Il a noté, dans la foulée, que dans la majorité des situations, la reconnaissance d’une journée de la mémoire intervient une fois que les armes se sont tues, et lorsqu’une nation se reconstruit après une période de conflit. Cependant, regrette-t-il, la RDC n’est pas dans ce cas de figure, malgré l’Accord de paix de Sun City qui a planté en 2003 les graines de l’aggravation et de la prolongation du drame congolais.
« En effet, les atteintes à la souveraineté nationale et à l’intégrité territoriale et les guerres d’agression et d’occupation se poursuivent depuis de plus d’un quart de siècle, et la violence armée et les atrocités de masse continuent de caractériser jusqu’à ce jour le quotidien de millions de compatriotes qui traversent une crise humanitaire sans précédent, notamment au Nord Kivu et en Ituri », a-t-il déploré.

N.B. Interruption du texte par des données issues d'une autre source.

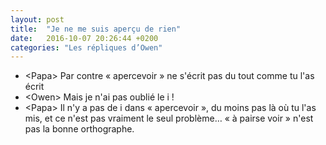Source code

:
 ```yaml
---
layout: post
title:  "Je ne me suis aperçu de rien"
date:   2016-10-07 20:26:44 +0200
categories: "Les répliques d’Owen"
---
```


-   \<Papa\> Par contre « apercevoir » ne s'écrit pas du tout comme tu l'as écrit
-   \<Owen\> Mais je n'ai pas oublié le i !
-   \<Papa\> Il n'y a pas de i dans « apercevoir », du moins pas là où
    tu l'as mis, et ce n'est pas vraiment le seul problème… « à pairse
    voir » n'est pas la bonne orthographe.
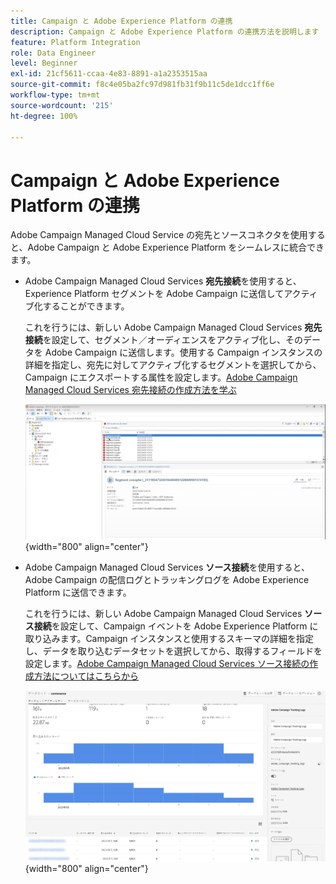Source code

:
```yaml
---
title: Campaign と Adobe Experience Platform の連携
description: Campaign と Adobe Experience Platform の連携方法を説明します
feature: Platform Integration
role: Data Engineer
level: Beginner
exl-id: 21cf5611-ccaa-4e83-8891-a1a2353515aa
source-git-commit: f8c4e05ba2fc97d981fb31f9b11c5de1dcc1ff6e
workflow-type: tm+mt
source-wordcount: '215'
ht-degree: 100%

---
```


# Campaign と Adobe Experience Platform の連携

Adobe Campaign Managed Cloud Service の宛先とソースコネクタを使用すると、Adobe Campaign と Adobe Experience Platform をシームレスに統合できます。

* Adobe Campaign Managed Cloud Services **宛先接続**&#x200B;を使用すると、Experience Platform セグメントを Adobe Campaign に送信してアクティブ化することができます。

  これを行うには、新しい Adobe Campaign Managed Cloud Services **宛先接続**&#x200B;を設定して、セグメント／オーディエンスをアクティブ化し、そのデータを Adobe Campaign に送信します。使用する Campaign インスタンスの詳細を指定し、宛先に対してアクティブ化するセグメントを選択してから、Campaign にエクスポートする属性を設定します。[Adobe Campaign Managed Cloud Services 宛先接続の作成方法を学ぶ](https://www.adobe.com/go/destinations-adobe-campaign-managed-cloud-services-en)

  ![](assets/aep-destination.png){width="800" align="center"}

* Adobe Campaign Managed Cloud Services **ソース接続**&#x200B;を使用すると、Adobe Campaign の配信ログとトラッキングログを Adobe Experience Platform に送信できます。

  これを行うには、新しい Adobe Campaign Managed Cloud Services **ソース接続**&#x200B;を設定して、Campaign イベントを Adobe Experience Platform に取り込みます。Campaign インスタンスと使用するスキーマの詳細を指定し、データを取り込むデータセットを選択してから、取得するフィールドを設定します。[Adobe Campaign Managed Cloud Services ソース接続の作成方法についてはこちらから](https://www.adobe.com/go/sources-campaign-ui-en)

  ![](assets/aep-logs.png){width="800" align="center"}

Aussi, il a fustigé le fait que, malgré les moyens alloués et les efforts déployés pour construire un nouveau « narratif », la volonté politique fait cruellement défaut au sein de l’administration actuelle qui, selon lui, continue une politique de prédation et de bradage des ressources et d’externalisation de la sécurité à des pays qui sont les principaux acteurs de l’instabilité et du pillage, laissant la population dans la misère et abandonnée à elle-même.
Pour Mukwege, ce n’est pas que le 2 août que les Congolais doivent commémorer leurs morts et le pillage des richesses du pays, mais chaque jour de l’année car, dit-il, le Génocost, loin d’être un jour de mémoire pour un scandale et un drame du passé, se poursuit tous les jours !

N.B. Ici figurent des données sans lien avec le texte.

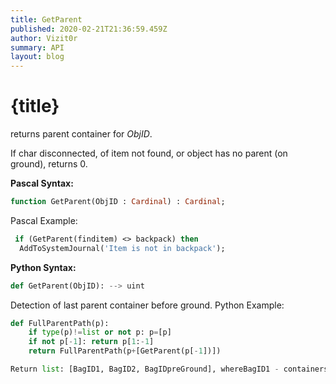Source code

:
 ```yaml
---
title: GetParent
published: 2020-02-21T21:36:59.459Z
author: Vizit0r
summary: API
layout: blog
---
```


# {title}

returns parent container for *ObjID*. 

If char disconnected, of item not found, or object has no parent (on ground), returns 0.


**Pascal Syntax:**

```pascal
function GetParent(ObjID : Cardinal) : Cardinal;
```
Pascal Example:
```pascal
 if (GetParent(finditem) <> backpack) then 
  AddToSystemJournal('Item is not in backpack');
```


**Python Syntax:**
```python
def GetParent(ObjID): --> uint
```
Detection of last parent container before ground.
Python Example:
```python
def FullParentPath(p):
    if type(p)!=list or not p: p=[p]
    if not p[-1]: return p[1:-1]
    return FullParentPath(p+[GetParent(p[-1])])

Return list: [BagID1, BagID2, BagIDpreGround], whereBagID1 - containers with ObjID, BagIDpreGround - last container before groud (if search in character backpack or layers - will return character ID).
```
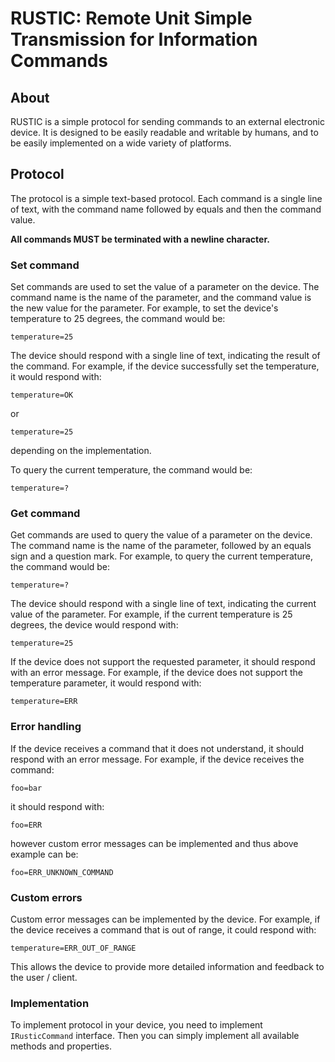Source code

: # RUSTIC: Remote Unit Simple Transmission for Information Commands

## About
RUSTIC is a simple protocol for sending commands to an 
external electronic device. It is designed to be easily
readable and writable by humans, and to be easily 
implemented on a wide variety of platforms.

## Protocol
The protocol is a simple text-based protocol. Each command
is a single line of text, with the command name followed by
equals and then the command value. 

**All commands MUST be terminated with a newline 
character.**

### Set command
Set commands are used to set the value of a parameter on the
device. The command name is the name of the parameter, and
the command value is the new value for the parameter. For
example, to set the device's temperature to 25 degrees, the
command would be:
```
temperature=25
```

The device should respond with a single line of text,
indicating the result of the command. For example, if the
device successfully set the temperature, it would respond
with:
```
temperature=OK
```
or
```
temperature=25
```
depending on the implementation.


To query the current temperature, the command would be:
```
temperature=?
```

### Get command
Get commands are used to query the value of a parameter on
the device. The command name is the name of the parameter,
followed by an equals sign and a question mark. For example,
to query the current temperature, the command would be:
```
temperature=?
```

The device should respond with a single line of text,
indicating the current value of the parameter. For example,
if the current temperature is 25 degrees, the device would
respond with:
```
temperature=25
```

If the device does not support the requested parameter, it
should respond with an error message. For example, if the
device does not support the temperature parameter, it would
respond with:
```
temperature=ERR
```

### Error handling
If the device receives a command that it does not understand,
it should respond with an error message. For example, if the
device receives the command:
```
foo=bar
```
it should respond with:
```
foo=ERR
```
however custom error messages can be implemented and 
thus above example can be:
```
foo=ERR_UNKNOWN_COMMAND
```

### Custom errors
Custom error messages can be implemented by the device. For
example, if the device receives a command that is out of
range, it could respond with:
```
temperature=ERR_OUT_OF_RANGE
```

This allows the device to provide more detailed 
information and feedback to the user / client.

### Implementation
To implement protocol in your device, you need to implement
`IRusticCommand` interface. Then you can simply 
implement all available methods and properties.


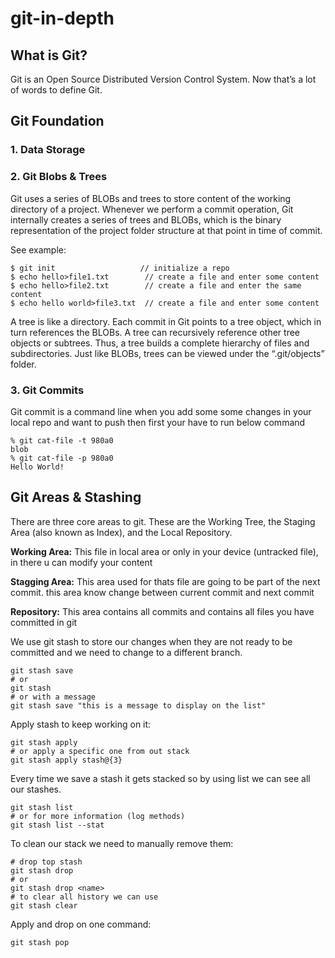 # git-in-depth

## What is Git?
Git is an Open Source Distributed Version Control System. Now that’s a lot of words to define Git.

## Git Foundation

### 1. Data Storage

### 2. Git Blobs & Trees
Git uses a series of BLOBs and trees to store content of the working directory of a project. Whenever we perform a commit operation, Git internally creates a series of trees and BLOBs, which is the binary representation of the project folder structure at that point in time of commit.

See example:
```
$ git init                   // initialize a repo
$ echo hello>file1.txt        // create a file and enter some content
$ echo hello>file2.txt        // create a file and enter the same content
$ echo hello world>file3.txt  // create a file and enter some content
```

A tree is like a directory. Each commit in Git points to a tree object, which in turn references the BLOBs. A tree can recursively reference other tree objects or subtrees. Thus, a tree builds a complete hierarchy of files and subdirectories. Just like BLOBs, trees can be viewed under the “.git/objects” folder.

### 3. Git Commits
Git commit is a command line when you add some some changes in your local repo and want to push then first your have to run below command

```
% git cat-file -t 980a0
blob
% git cat-file -p 980a0
Hello World!
```

## Git Areas & Stashing
There are three core areas to git. These are the Working Tree, the Staging Area (also known as Index), and the Local Repository.

**Working Area:**
This file in local area or only in your device (untracked file), in there u can modify your content

**Stagging Area:**
This area used for thats file are going to be part of the next commit. this area know change between current commit and next commit

**Repository:**
This area contains all commits and contains all files you have committed in git

We use git stash to store our changes when they are not ready to be committed and we need to change to a different branch.
```
git stash save
# or
git stash
# or with a message
git stash save "this is a message to display on the list"
```

Apply stash to keep working on it:
```
git stash apply
# or apply a specific one from out stack
git stash apply stash@{3}
```
Every time we save a stash it gets stacked so by using list we can see all our stashes.
```
git stash list
# or for more information (log methods)
git stash list --stat
```
To clean our stack we need to manually remove them:
```
# drop top stash
git stash drop
# or
git stash drop <name>
# to clear all history we can use
git stash clear
```
Apply and drop on one command:
```
git stash pop
```
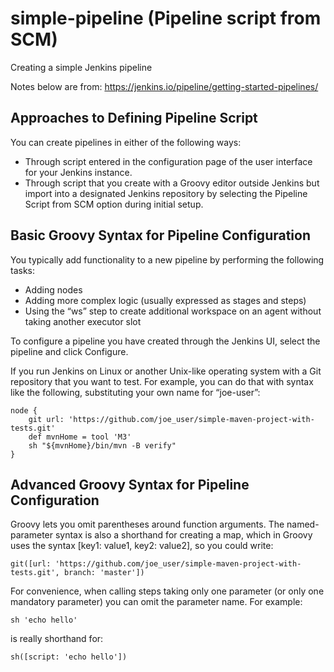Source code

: # simple-pipeline (Pipeline script from SCM)
Creating a simple Jenkins pipeline

Notes below are from: https://jenkins.io/pipeline/getting-started-pipelines/

## Approaches to Defining Pipeline Script
You can create pipelines in either of the following ways:
  - Through script entered in the configuration page of the user interface for your Jenkins instance.
  - Through script that you create with a Groovy editor outside Jenkins but import into a designated Jenkins repository by selecting the Pipeline Script from SCM option during initial setup.

## Basic Groovy Syntax for Pipeline Configuration
You typically add functionality to a new pipeline by performing the following tasks:
  - Adding nodes
  - Adding more complex logic (usually expressed as stages and steps)
  - Using the “ws” step to create additional workspace on an agent without taking another executor slot

To configure a pipeline you have created through the Jenkins UI, select the pipeline and click Configure.

If you run Jenkins on Linux or another Unix-like operating system with a Git repository that you want to test.
For example, you can do that with syntax like the following, substituting your own name for “joe-user”:

```
node {
    git url: 'https://github.com/joe_user/simple-maven-project-with-tests.git'
    def mvnHome = tool 'M3'
    sh "${mvnHome}/bin/mvn -B verify"
}
```

## Advanced Groovy Syntax for Pipeline Configuration
Groovy lets you omit parentheses around function arguments. The named-parameter syntax is also a shorthand for creating a map, which in Groovy uses the syntax [key1: value1, key2: value2], so you could write:

```
git([url: 'https://github.com/joe_user/simple-maven-project-with-tests.git', branch: 'master'])
```
For convenience, when calling steps taking only one parameter (or only one mandatory parameter) you can omit the parameter name. For example:
```
sh 'echo hello'
```
is really shorthand for:
```
sh([script: 'echo hello'])
```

« Tant que la volonté politique pour assurer une bonne gestion des minerais axée sur la durabilité et le bien-être de la population, pour réformer en profondeur nos services de défense, de sécurité et de renseignements, pour édifier un état de droit garantissant tant la sécurité physique que juridique et pour permettre des élections démocratiques et crédibles respectant la souveraineté populaire, une soi-disant élite politico-militaire corrompue agissant en collusion avec les pays voisins déstabilisateurs soutenus par certaines puissances et des multinationales avides de profits continuera de s’enrichir, et l’écrasante majorité de notre population croupira toujours dans la souffrance et la pauvreté », a-t-il ajouté.

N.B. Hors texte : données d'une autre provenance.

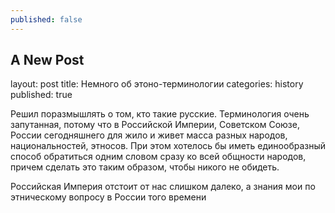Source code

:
 ```yaml
---
published: false
---
```

## A New Post
layout: post
title: Немного об этоно-терминологии
categories: history
published: true

Решил поразмышлять о том, кто такие русские. Терминология очень запутанная, потому что в Российской Империи, Советском Союзе, России сегодняшнего для жило и живет масса разных народов, национальностей, этносов. При этом хотелось бы иметь единообразный способ обратиться одним словом сразу ко всей общности народов, причем сделать это таким образом, чтобы никого не обидеть.

Российская Империя отстоит от нас слишком далеко, а знания мои по этническому вопросу в России того времени 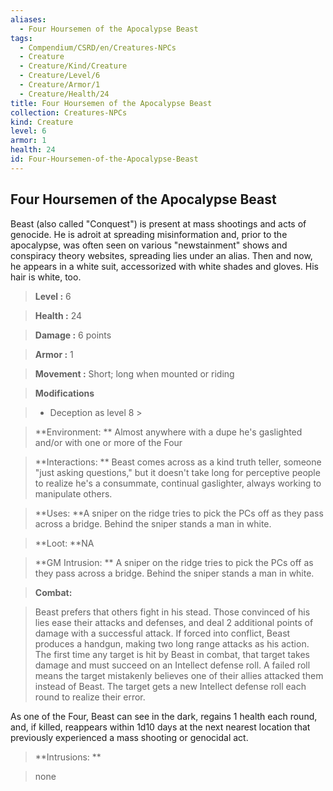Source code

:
 ```yaml
---
aliases:
  - Four Hoursemen of the Apocalypse Beast
tags:
  - Compendium/CSRD/en/Creatures-NPCs
  - Creature
  - Creature/Kind/Creature
  - Creature/Level/6
  - Creature/Armor/1
  - Creature/Health/24
title: Four Hoursemen of the Apocalypse Beast
collection: Creatures-NPCs
kind: Creature
level: 6
armor: 1
health: 24
id: Four-Hoursemen-of-the-Apocalypse-Beast
---
```

## Four Hoursemen of the Apocalypse Beast    
Beast (also called "Conquest") is present at mass shootings and acts of genocide. He is adroit at spreading misinformation and, prior to the apocalypse, was often seen on various "newstainment" shows and conspiracy theory websites, spreading lies under an alias. Then and now, he appears in a white suit, accessorized with white shades and gloves. His hair is white, too.    
  
    
> **Level :** 6    
> **Health :** 24    
> **Damage :** 6 points    
> **Armor :** 1    
> **Movement :** Short; long when mounted or riding    
> **Modifications**    
>- Deception as level 8 >  
>    
> **Environment: ** Almost anywhere with a dupe he's gaslighted and/or with one or more of the Four    
> **Interactions: ** Beast comes across as a kind truth teller, someone "just asking questions," but it doesn't take long for perceptive people to realize he's a consummate, continual gaslighter, always working to manipulate others.    
> **Uses: **A sniper on the ridge tries to pick the PCs off as they pass across a bridge. Behind the sniper stands a man in white.    
> **Loot: **NA    
> **GM Intrusion: ** A sniper on the ridge tries to pick the PCs off as they pass across a bridge. Behind the sniper stands a man in white.    
  
> **Combat:**   
> Beast prefers that others fight in his stead. Those convinced of his lies ease their attacks and defenses, and deal 2 additional points of damage with a successful attack. If forced into conflict, Beast produces a handgun, making two long range attacks as his action. The first time any target is hit by Beast in combat, that target takes damage and must succeed on an Intellect defense roll. A failed roll means the target mistakenly believes one of their allies attacked them instead of Beast. The target gets a new Intellect defense roll each round to realize their error.   
As one of the Four, Beast can see in the dark, regains 1 health each round, and, if killed, reappears within 1d10 days at the next nearest location that previously experienced a mass shooting or genocidal act.    
    
  
> **Intrusions: **   
> none    
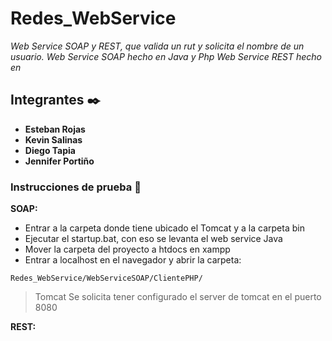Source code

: # Redes_WebService

_Web Service SOAP y REST, que valida un rut y solicita el nombre de un usuario.
Web Service SOAP hecho en Java y Php 
Web Service REST hecho en_

## Integrantes ✒️

+ **Esteban Rojas**
+ **Kevin Salinas**
+ **Diego Tapia**
+ **Jennifer Portiño**

### Instrucciones de prueba 🔧

**SOAP:**
+ Entrar a la carpeta donde tiene ubicado el Tomcat y a la carpeta bin 
+ Ejecutar el startup.bat, con eso se levanta el web service Java
+ Mover la carpeta del proyecto a htdocs en xampp 
+ Entrar a localhost en el navegador y abrir la carpeta:
```
Redes_WebService/WebServiceSOAP/ClientePHP/
```
>Tomcat
Se solicita tener configurado el server de tomcat en el puerto 8080

**REST:**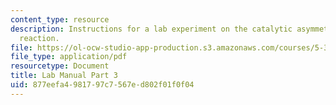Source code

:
 ```yaml
---
content_type: resource
description: Instructions for a lab experiment on the catalytic asymmetric Diels-Alder
  reaction.
file: https://ol-ocw-studio-app-production.s3.amazonaws.com/courses/5-37-introduction-to-organic-synthesis-laboratory-spring-2009/877eefa4981797c7567ed802f01f0f04_MIT5_37s09_lab01_part3.pdf
file_type: application/pdf
resourcetype: Document
title: Lab Manual Part 3
uid: 877eefa4-9817-97c7-567e-d802f01f0f04
---
```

Le prix Nobel de la paix a souligné que, ce n’est que dans ces conditions que les pays de la région des Grands Lacs pourront se réconcilier et cohabiter pacifiquement, et que la RDC pourra honorer dignement ses morts, panser ses plaies et construire avec les générations futures une nation débarrassée de l’exploitation, de la souffrance, de l’humiliation et de l’injustice.